----- TASK INPUTS -----

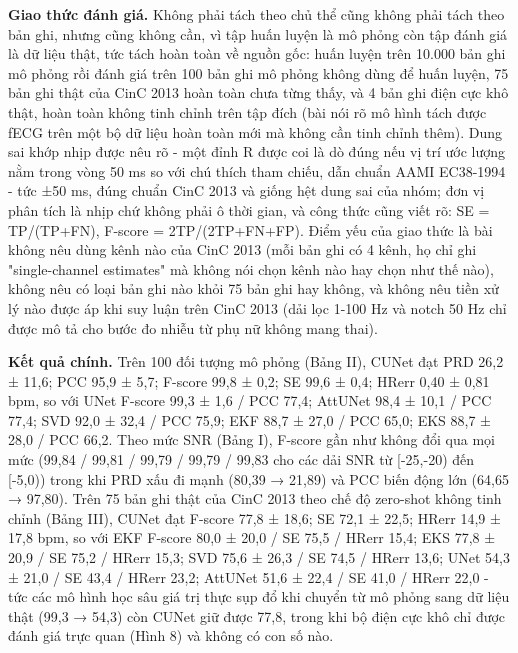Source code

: \documentclass[12pt,a4paper]{article}
\begin{document}
\noindent \textbf{Giao thức đánh giá.} Không phải tách theo chủ thể cũng không phải tách theo bản ghi, nhưng cũng không cần, vì tập huấn luyện là mô phỏng còn tập đánh giá là dữ liệu thật, tức tách hoàn toàn về nguồn gốc: huấn luyện trên 10.000 bản ghi mô phỏng rồi đánh giá trên 100 bản ghi mô phỏng không dùng để huấn luyện, 75 bản ghi thật của CinC 2013 hoàn toàn chưa từng thấy, và 4 bản ghi điện cực khô thật, hoàn toàn không tinh chỉnh trên tập đích (bài nói rõ mô hình tách được fECG trên một bộ dữ liệu hoàn toàn mới mà không cần tinh chỉnh thêm). Dung sai khớp nhịp được nêu rõ - một đỉnh R được coi là dò đúng nếu vị trí ước lượng nằm trong vòng 50 ms so với chú thích tham chiếu, dẫn chuẩn AAMI EC38-1994 - tức ±50 ms, đúng chuẩn CinC 2013 và giống hệt dung sai của nhóm; đơn vị phân tích là nhịp chứ không phải ô thời gian, và công thức cũng viết rõ: SE = TP/(TP+FN), F-score = 2TP/(2TP+FN+FP). Điểm yếu của giao thức là bài không nêu dùng kênh nào của CinC 2013 (mỗi bản ghi có 4 kênh, họ chỉ ghi "single-channel estimates" mà không nói chọn kênh nào hay chọn như thế nào), không nêu có loại bản ghi nào khỏi 75 bản ghi hay không, và không nêu tiền xử lý nào được áp khi suy luận trên CinC 2013 (dải lọc 1-100 Hz và notch 50 Hz chỉ được mô tả cho bước đo nhiễu từ phụ nữ không mang thai).\par\vspace{3pt}
\noindent \textbf{Kết quả chính.} Trên 100 đối tượng mô phỏng (Bảng II), CUNet đạt PRD 26,2 ± 11,6; PCC 95,9 ± 5,7; F-score 99,8 ± 0,2; SE 99,6 ± 0,4; HRerr 0,40 ± 0,81 bpm, so với UNet F-score 99,3 ± 1,6 / PCC 77,4; AttUNet 98,4 ± 10,1 / PCC 77,4; SVD 92,0 ± 32,4 / PCC 75,9; EKF 88,7 ± 27,0 / PCC 65,0; EKS 88,7 ± 28,0 / PCC 66,2. Theo mức SNR (Bảng I), F-score gần như không đổi qua mọi mức (99,84 / 99,81 / 99,79 / 99,79 / 99,83 cho các dải SNR từ [-25,-20) đến [-5,0)) trong khi PRD xấu đi mạnh (80,39 → 21,89) và PCC biến động lớn (64,65 → 97,80). Trên 75 bản ghi thật của CinC 2013 theo chế độ zero-shot không tinh chỉnh (Bảng III), CUNet đạt F-score 77,8 ± 18,6; SE 72,1 ± 22,5; HRerr 14,9 ± 17,8 bpm, so với EKF F-score 80,0 ± 20,0 / SE 75,5 / HRerr 15,4; EKS 77,8 ± 20,9 / SE 75,2 / HRerr 15,3; SVD 75,6 ± 26,3 / SE 74,5 / HRerr 13,6; UNet 54,3 ± 21,0 / SE 43,4 / HRerr 23,2; AttUNet 51,6 ± 22,4 / SE 41,0 / HRerr 22,0 - tức các mô hình học sâu giá trị thực sụp đổ khi chuyển từ mô phỏng sang dữ liệu thật (99,3 → 54,3) còn CUNet giữ được 77,8, trong khi bộ điện cực khô chỉ được đánh giá trực quan (Hình 8) và không có con số nào.\par\vspace{3pt}
\end{document}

-----

--- TASK BRIEF ---
Output all of the entries once more, word for word, with the images removed.

--- TASK OUTPUT ---
Source code

: \documentclass[12pt,a4paper]{article}
\begin{document}
\noindent \textbf{Giao thức đánh giá.} Không phải tách theo chủ thể cũng không phải tách theo bản ghi, nhưng cũng không cần, vì tập huấn luyện là mô phỏng còn tập đánh giá là dữ liệu thật, tức tách hoàn toàn về nguồn gốc: huấn luyện trên 10.000 bản ghi mô phỏng rồi đánh giá trên 100 bản ghi mô phỏng không dùng để huấn luyện, 75 bản ghi thật của CinC 2013 hoàn toàn chưa từng thấy, và 4 bản ghi điện cực khô thật, hoàn toàn không tinh chỉnh trên tập đích (bài nói rõ mô hình tách được fECG trên một bộ dữ liệu hoàn toàn mới mà không cần tinh chỉnh thêm). Dung sai khớp nhịp được nêu rõ - một đỉnh R được coi là dò đúng nếu vị trí ước lượng nằm trong vòng 50 ms so với chú thích tham chiếu, dẫn chuẩn AAMI EC38-1994 - tức ±50 ms, đúng chuẩn CinC 2013 và giống hệt dung sai của nhóm; đơn vị phân tích là nhịp chứ không phải ô thời gian, và công thức cũng viết rõ: SE = TP/(TP+FN), F-score = 2TP/(2TP+FN+FP). Điểm yếu của giao thức là bài không nêu dùng kênh nào của CinC 2013 (mỗi bản ghi có 4 kênh, họ chỉ ghi "single-channel estimates" mà không nói chọn kênh nào hay chọn như thế nào), không nêu có loại bản ghi nào khỏi 75 bản ghi hay không, và không nêu tiền xử lý nào được áp khi suy luận trên CinC 2013 (dải lọc 1-100 Hz và notch 50 Hz chỉ được mô tả cho bước đo nhiễu từ phụ nữ không mang thai).\par\vspace{3pt}
\noindent \textbf{Kết quả chính.} Trên 100 đối tượng mô phỏng (Bảng II), CUNet đạt PRD 26,2 ± 11,6; PCC 95,9 ± 5,7; F-score 99,8 ± 0,2; SE 99,6 ± 0,4; HRerr 0,40 ± 0,81 bpm, so với UNet F-score 99,3 ± 1,6 / PCC 77,4; AttUNet 98,4 ± 10,1 / PCC 77,4; SVD 92,0 ± 32,4 / PCC 75,9; EKF 88,7 ± 27,0 / PCC 65,0; EKS 88,7 ± 28,0 / PCC 66,2. Theo mức SNR (Bảng I), F-score gần như không đổi qua mọi mức (99,84 / 99,81 / 99,79 / 99,79 / 99,83 cho các dải SNR từ [-25,-20) đến [-5,0)) trong khi PRD xấu đi mạnh (80,39 → 21,89) và PCC biến động lớn (64,65 → 97,80). Trên 75 bản ghi thật của CinC 2013 theo chế độ zero-shot không tinh chỉnh (Bảng III), CUNet đạt F-score 77,8 ± 18,6; SE 72,1 ± 22,5; HRerr 14,9 ± 17,8 bpm, so với EKF F-score 80,0 ± 20,0 / SE 75,5 / HRerr 15,4; EKS 77,8 ± 20,9 / SE 75,2 / HRerr 15,3; SVD 75,6 ± 26,3 / SE 74,5 / HRerr 13,6; UNet 54,3 ± 21,0 / SE 43,4 / HRerr 23,2; AttUNet 51,6 ± 22,4 / SE 41,0 / HRerr 22,0 - tức các mô hình học sâu giá trị thực sụp đổ khi chuyển từ mô phỏng sang dữ liệu thật (99,3 → 54,3) còn CUNet giữ được 77,8, trong khi bộ điện cực khô chỉ được đánh giá trực quan (Hình 8) và không có con số nào.\par\vspace{3pt}
\end{document}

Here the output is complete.